Start of Records provided

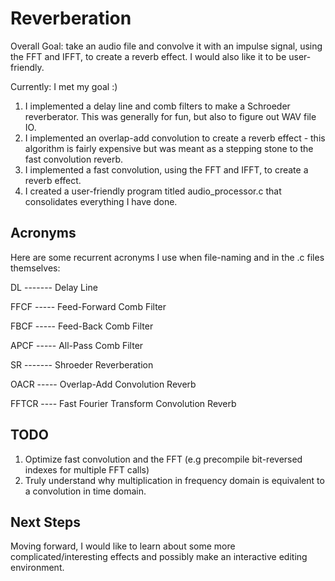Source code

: # Reverberation 
Overall Goal: take an audio file and convolve it with an impulse signal, using 
the FFT and IFFT, to create a reverb effect. I would also like it to be user-
friendly.

Currently: I met my goal :)
1. I implemented a delay line and comb filters to make a Schroeder reverberator. 
This was generally for fun, but also to figure out WAV file IO.
2. I implemented an overlap-add convolution to create a reverb effect - this
algorithm is fairly expensive but was meant as a stepping stone to the fast
convolution reverb. 
3. I implemented a fast convolution, using the FFT and IFFT, to create a
reverb effect.
4. I created a user-friendly program titled audio\_processor.c that 
consolidates everything I have done. 

## Acronyms 
Here are some recurrent acronyms I use when file-naming and in the .c files
themselves:

DL ------- Delay Line

FFCF ----- Feed-Forward Comb Filter

FBCF ----- Feed-Back Comb Filter

APCF ----- All-Pass Comb Filter

SR ------- Shroeder Reverberation  

OACR ----- Overlap-Add Convolution Reverb

FFTCR ---- Fast Fourier Transform Convolution Reverb

## TODO
1. Optimize fast convolution and the FFT (e.g precompile bit-reversed indexes 
   for multiple FFT calls)
2. Truly understand why multiplication in frequency domain is equivalent to a
   convolution in time domain.  

## Next Steps
Moving forward, I would like to learn about some more complicated/interesting
effects and possibly make an interactive editing environment.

End of Records provided

→ What is required
Nothing but the lines from the one containing "DL ------- Delay Line" through the final line of the listing above belongs in the answer; set them down exactly.

→ Task answer
DL ------- Delay Line

FFCF ----- Feed-Forward Comb Filter

FBCF ----- Feed-Back Comb Filter

APCF ----- All-Pass Comb Filter

SR ------- Shroeder Reverberation  

OACR ----- Overlap-Add Convolution Reverb

FFTCR ---- Fast Fourier Transform Convolution Reverb

## TODO
1. Optimize fast convolution and the FFT (e.g precompile bit-reversed indexes 
   for multiple FFT calls)
2. Truly understand why multiplication in frequency domain is equivalent to a
   convolution in time domain.  

## Next Steps
Moving forward, I would like to learn about some more complicated/interesting
effects and possibly make an interactive editing environment.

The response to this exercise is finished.